SS-1, assembled (left). Open two semispheres (right).

Since SS-1, about 8378 satellites were launched to year 2018 [6]. Early satellite launches were extraordinary events and demonstrated tremendous achievement of the launched state, the USSR (4 Oct. 1957, SS-1), the USA (31 Jan. 1958, Explorer 1) and Canada (29 Sep. 1962, Alouette, launched by Thor-Agena, a US two-stage rocket), but with time, satellite launches became ordinary and usually pursue a certain military or civil mission.
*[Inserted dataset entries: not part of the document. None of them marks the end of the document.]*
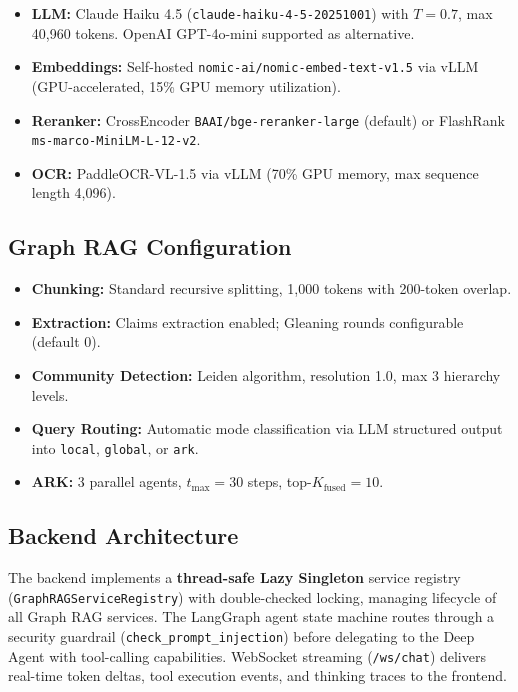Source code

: \documentclass[11pt]{article}
\begin{document}
\begin{itemize}[leftmargin=*]
    \item \textbf{LLM:} Claude Haiku 4.5 (\texttt{claude-haiku-4-5-20251001}) with $T=0.7$, max 40,960 tokens. OpenAI GPT-4o-mini supported as alternative.
    \item \textbf{Embeddings:} Self-hosted \texttt{nomic-ai/nomic-embed-text-v1.5} via vLLM (GPU-accelerated, 15\% GPU memory utilization).
    \item \textbf{Reranker:} CrossEncoder \texttt{BAAI/bge-reranker-large} (default) or FlashRank \texttt{ms-marco-MiniLM-L-12-v2}.
    \item \textbf{OCR:} PaddleOCR-VL-1.5 via vLLM (70\% GPU memory, max sequence length 4,096).
\end{itemize}

\subsection{Graph RAG Configuration}

\begin{itemize}[leftmargin=*]
    \item \textbf{Chunking:} Standard recursive splitting, 1,000 tokens with 200-token overlap.
    \item \textbf{Extraction:} Claims extraction enabled; Gleaning rounds configurable (default 0).
    \item \textbf{Community Detection:} Leiden algorithm, resolution 1.0, max 3 hierarchy levels.
    \item \textbf{Query Routing:} Automatic mode classification via LLM structured output into \texttt{local}, \texttt{global}, or \texttt{ark}.
    \item \textbf{ARK:} 3 parallel agents, $t_{\max} = 30$ steps, top-$K_{\text{fused}} = 10$.
\end{itemize}

\subsection{Backend Architecture}

The backend implements a \textbf{thread-safe Lazy Singleton} service registry (\texttt{GraphRAGServiceRegistry}) with double-checked locking, managing lifecycle of all Graph RAG services. The LangGraph agent state machine routes through a security guardrail (\texttt{check\_prompt\_injection}) before delegating to the Deep Agent with tool-calling capabilities. WebSocket streaming (\texttt{/ws/chat}) delivers real-time token deltas, tool execution events, and thinking traces to the frontend.
\end{document}
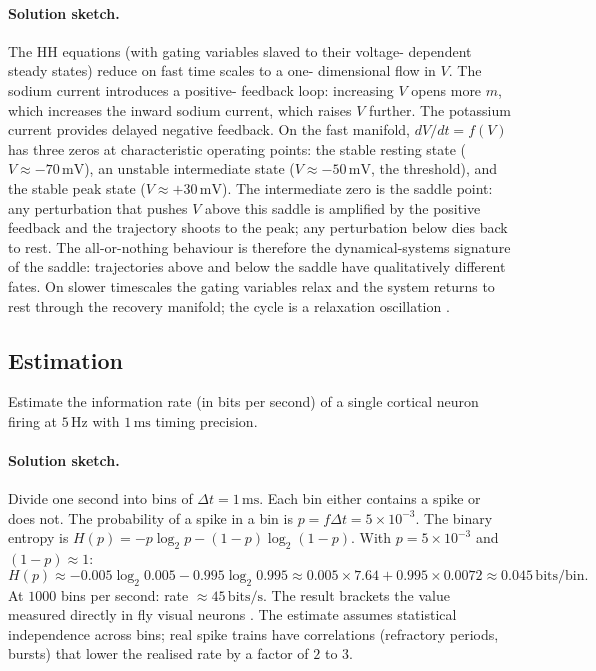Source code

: \paragraph{Solution sketch.}
The HH equations (with gating variables slaved to their voltage-
dependent steady states) reduce on fast time scales to a one-
dimensional flow in $V$. The sodium current introduces a positive-
feedback loop: increasing $V$ opens more $m$, which increases the
inward sodium current, which raises $V$ further. The potassium
current provides delayed negative feedback. On the fast manifold,
$dV/dt = f(V)$ has three zeros at characteristic operating points:
the stable resting state ($V \approx -70\,\text{mV}$), an unstable
intermediate state ($V \approx -50\,\text{mV}$, the threshold), and
the stable peak state ($V \approx +30\,\text{mV}$). The intermediate
zero is the saddle point: any perturbation that pushes $V$ above this
saddle is amplified by the positive feedback and the trajectory shoots
to the peak; any perturbation below dies back to rest. The
all-or-nothing behaviour is therefore the dynamical-systems signature
of the saddle: trajectories above and below the saddle have
qualitatively different fates. On slower timescales the gating
variables relax and the system returns to rest through the recovery
manifold; the cycle is a relaxation oscillation
\cite[ch.~7]{text:v6c07-dayan-abbott-2001}.

\subsection*{Estimation}

\begin{exercise}
Estimate the information rate (in bits per second) of a single
cortical neuron firing at $5\,\text{Hz}$ with $1\,\text{ms}$ timing
precision.
\end{exercise}

\paragraph{Solution sketch.}
Divide one second into bins of $\Delta t = 1\,\text{ms}$. Each bin
either contains a spike or does not. The probability of a spike in
a bin is $p = f \Delta t = 5 \times 10^{-3}$. The binary entropy is
$H(p) = -p \log_2 p - (1-p) \log_2 (1-p)$. With $p = 5 \times 10^{-3}$
and $(1-p) \approx 1$:
\[
H(p) \approx -0.005 \log_2 0.005 - 0.995 \log_2 0.995
\approx 0.005 \times 7.64 + 0.995 \times 0.0072
\approx 0.045\,\text{bits/bin}.
\]
At $1000$ bins per second: rate $\approx 45\,\text{bits/s}$. The result
brackets the value measured directly in fly visual neurons
\cite{paper:v6c07-strong-1998}. The estimate assumes statistical
independence across bins; real spike trains have correlations
(refractory periods, bursts) that lower the realised rate by a
factor of $2$ to $3$.

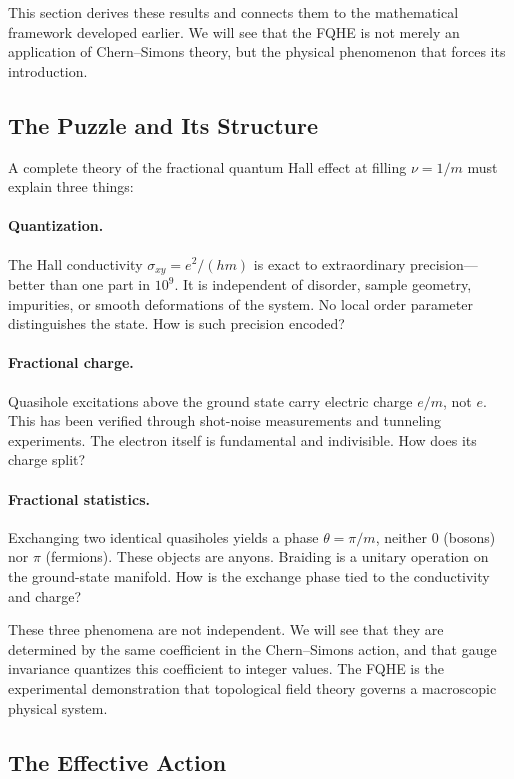 This section derives these results and connects them to the mathematical framework developed earlier. We will see that the FQHE is not merely an application of Chern--Simons theory, but the physical phenomenon that forces its introduction.

\subsection{The Puzzle and Its Structure}
\label{subsec:fqhe-puzzle}

A complete theory of the fractional quantum Hall effect at filling $\nu=1/m$ must explain three things:

\paragraph{Quantization.} The Hall conductivity $\sigma_{xy}=e^2/(hm)$ is exact to extraordinary precision---better than one part in $10^9$. It is independent of disorder, sample geometry, impurities, or smooth deformations of the system. No local order parameter distinguishes the state. How is such precision encoded?

\paragraph{Fractional charge.} Quasihole excitations above the ground state carry electric charge $e/m$, not $e$. This has been verified through shot-noise measurements and tunneling experiments. The electron itself is fundamental and indivisible. How does its charge split?

\paragraph{Fractional statistics.} Exchanging two identical quasiholes yields a phase $\theta=\pi/m$, neither $0$ (bosons) nor $\pi$ (fermions). These objects are anyons. Braiding is a unitary operation on the ground-state manifold. How is the exchange phase tied to the conductivity and charge?

These three phenomena are not independent. We will see that they are determined by the same coefficient in the Chern--Simons action, and that gauge invariance quantizes this coefficient to integer values. The FQHE is the experimental demonstration that topological field theory governs a macroscopic physical system.

\subsection{The Effective Action}
\label{subsec:fqhe-effective-action}

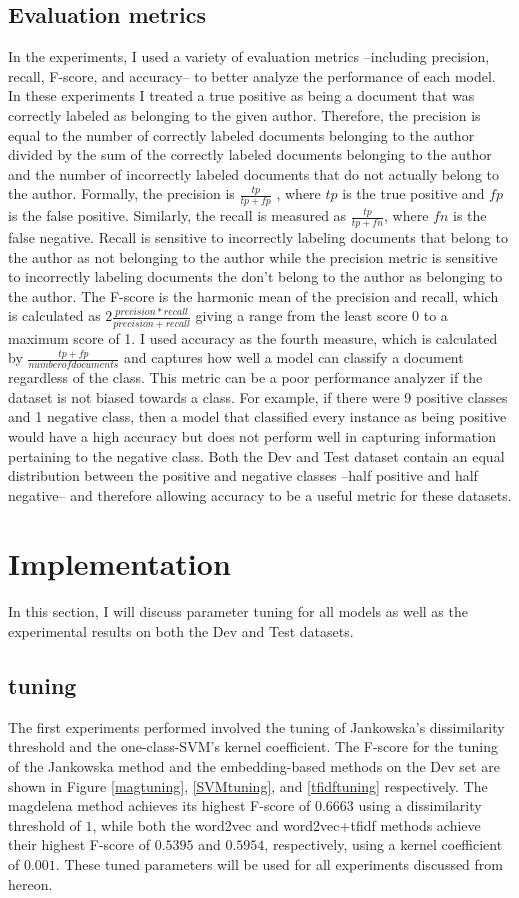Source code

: \documentclass[11pt]{article}
\begin{document}
\subsection{Evaluation metrics}\label{metrics}
In the experiments, I used a variety of evaluation metrics --including precision, recall, F-score, and accuracy-- to better analyze the performance of each model. In these experiments I treated a true positive as being a document that was correctly labeled as belonging to the given author. Therefore, the precision is equal to the number of correctly labeled documents belonging to the author divided by the sum of the correctly labeled documents belonging to the author and the number of incorrectly labeled documents that do not actually belong to the author. Formally, the precision is $\frac{tp}{tp+fp}$ , where $tp$ is the true positive and $fp$ is the false positive. Similarly, the recall is measured as  $\frac{tp}{tp+fn}$, where $fn$ is the false negative. Recall is sensitive to incorrectly labeling documents that belong to the author as not belonging to the author while the precision metric is sensitive to incorrectly labeling documents the don't belong to the author as belonging to the author. The F-score is the harmonic mean of the precision and recall, which is calculated as $2\frac{precision*recall}{precision+recall}$ giving a range from the least score 0 to a maximum score of 1. I used accuracy as the fourth measure, which is calculated by $\frac{tp+fp}{number of documents}$ and captures how well a model can classify a document regardless of the class. This metric can be a poor performance analyzer if the dataset is not biased towards a class. For example, if there were 9 positive classes and 1 negative class, then a model that classified every instance as being positive would have a high accuracy but does not perform well in capturing information pertaining to the negative class. Both the Dev and Test dataset contain an equal distribution between the positive and negative classes --half positive and half negative-- and therefore  allowing accuracy to be a useful metric for these datasets.

\section{Implementation}
In this section, I will discuss parameter tuning for all models as well as the experimental results on both the Dev and Test datasets. 
\subsection{tuning}
The first experiments performed involved the tuning of Jankowska's dissimilarity threshold and the one-class-SVM's kernel coefficient. The F-score for the tuning of the Jankowska method and the embedding-based methods on the Dev set are shown in Figure \ref{magtuning}, \ref{SVMtuning}, and \ref{tfidftuning} respectively. The magdelena method achieves its highest F-score of $0.6663$ using a dissimilarity threshold of $1$, while both the word2vec and word2vec+tfidf methods achieve their highest F-score of $0.5395$ and $0.5954$, respectively, using a kernel coefficient of $0.001$. These tuned parameters will be used for all experiments discussed from hereon.
\end{document}
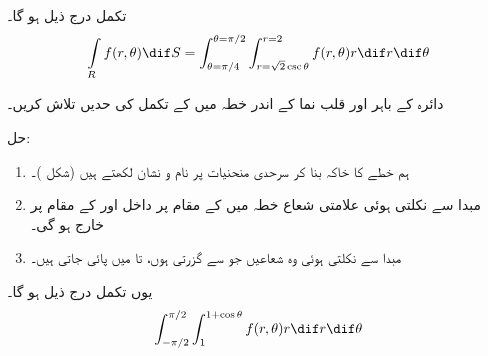  تکمل درج ذیل ہو گا۔
\begin{align*}
\int\limits_R f(r,\theta)\dif S=\int_{\theta=\pi/4}^{\theta=\pi/2}\int_{r=\sqrt{2}\csc\theta}^{r=2}f(r,\theta)r\dif r\dif \theta
\end{align*}

دائرہ  کے باہر اور قلب نما  کے اندر خطہ میں   کے تکمل کی  حدیں  تلاش کریں۔ 

حل:\quad
\begin{enumerate}[1.]
\item
{}\quad
ہم خطے کا خاکہ بنا کر  سرحدی منحنیات پر نام و نشان لکھتے ہیں (شکل )۔
\item
{}\quad
مبدا سے  نکلتی ہوئی  علامتی شعاع خطہ  میں  کے مقام پر داخل اور  کے مقام پر خارج ہو گی۔
\item
{}\quad
مبدا سے نکلتی ہوئی وہ شعاعیں جو  سے گزرتی ہوں،  تا  میں پائی جاتی ہیں۔
\end{enumerate}
یوں تکمل درج ذیل ہو گا۔
\begin{align*}
\int_{-\pi/2}^{\pi/2}\int_{1}^{1+\cos\theta}f(r,\theta)r\dif r\dif \theta
\end{align*}

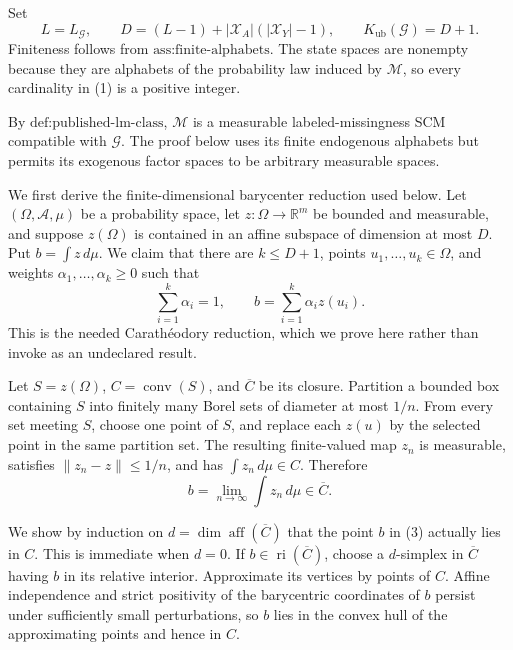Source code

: Set
\[
L=L_{\mathcal G},
\qquad
D=(L-1)+|\mathcal X_A|(|\mathcal X_Y|-1),
\qquad
K_{\mathrm{ub}}(\mathcal G)=D+1.
\tag{1}
\]
Finiteness follows from \(\text{ass:finite-alphabets}\).  The state spaces are nonempty because they are alphabets of the probability law induced by \(\mathcal M\), so every cardinality in (1) is a positive integer.

By \(\text{def:published-lm-class}\), \(\mathcal M\) is a measurable labeled-missingness SCM compatible with \(\mathcal G\).  The proof below uses its finite endogenous alphabets but permits its exogenous factor spaces to be arbitrary measurable spaces.

We first derive the finite-dimensional barycenter reduction used below.  Let \((\Omega,\mathcal A,\mu)\) be a probability space, let \(z:\Omega\to\mathbb R^m\) be bounded and measurable, and suppose \(z(\Omega)\) is contained in an affine subspace of dimension at most \(D\).  Put \(b=\int z\,d\mu\).  We claim that there are \(k\leq D+1\), points \(u_1,\ldots,u_k\in\Omega\), and weights \(\alpha_1,\ldots,\alpha_k\geq0\) such that
\[
\sum_{i=1}^k\alpha_i=1,
\qquad
b=\sum_{i=1}^k\alpha_i z(u_i).
\tag{2}
\]
This is the needed Carath\'{e}odory reduction, which we prove here rather than invoke as an undeclared result.

Let \(S=z(\Omega)\), \(C=\operatorname{conv}(S)\), and \(\overline C\) be its closure.  Partition a bounded box containing \(S\) into finitely many Borel sets of diameter at most \(1/n\).  From every set meeting \(S\), choose one point of \(S\), and replace each \(z(u)\) by the selected point in the same partition set.  The resulting finite-valued map \(z_n\) is measurable, satisfies \(\|z_n-z\|\leq1/n\), and has \(\int z_n\,d\mu\in C\).  Therefore
\[
b=\lim_{n\to\infty}\int z_n\,d\mu\in\overline C.
\tag{3}
\]

We show by induction on \(d=\dim\operatorname{aff}(\overline C)\) that the point \(b\) in (3) actually lies in \(C\).  This is immediate when \(d=0\).  If \(b\in\operatorname{ri}(\overline C)\), choose a \(d\)-simplex in \(\overline C\) having \(b\) in its relative interior.  Approximate its vertices by points of \(C\).  Affine independence and strict positivity of the barycentric coordinates of \(b\) persist under sufficiently small perturbations, so \(b\) lies in the convex hull of the approximating points and hence in \(C\).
Among the civil missions (satellites), the following types can be determined as already conventional: navigation, communication, Earth observation, scientific, geophysics and geodetic, technology demonstration and developers training. These satellites are usually equipped with a kind of payload system(s) (radio/TV transmitter/transducer, radar, telescope or different scientific instrument, etc.) to perform certain dedicated space mission(s). For example, the first Canadian Earth observation satellite RADARSAT-1 (Nov 4, 1995–May 10, 2013; Figure 3) was equipped with a side-looking synthetic aperture radar (SAR) on board the International Space Station (November 1998, ISS; Figure 4) was installed a Canadian robotic arm for its assembling and maintenance.

Figure 3.

The first Canadian earth observation satellite RADARSAT-1.

Figure 4.

International Space Station (ISS).

According to the satellite altitude (h), their orbits can be classified as low-altitude (LEO), 200–2000 km; medium-altitude (MEO), 5000–20,000 km; and high-altitude (HEO), h > 20,000 km; according to eccentricity as: close to circular e < 0.01; elliptical 0.01 < e < 0.3; highly elliptical 0.3 < e < 0.8.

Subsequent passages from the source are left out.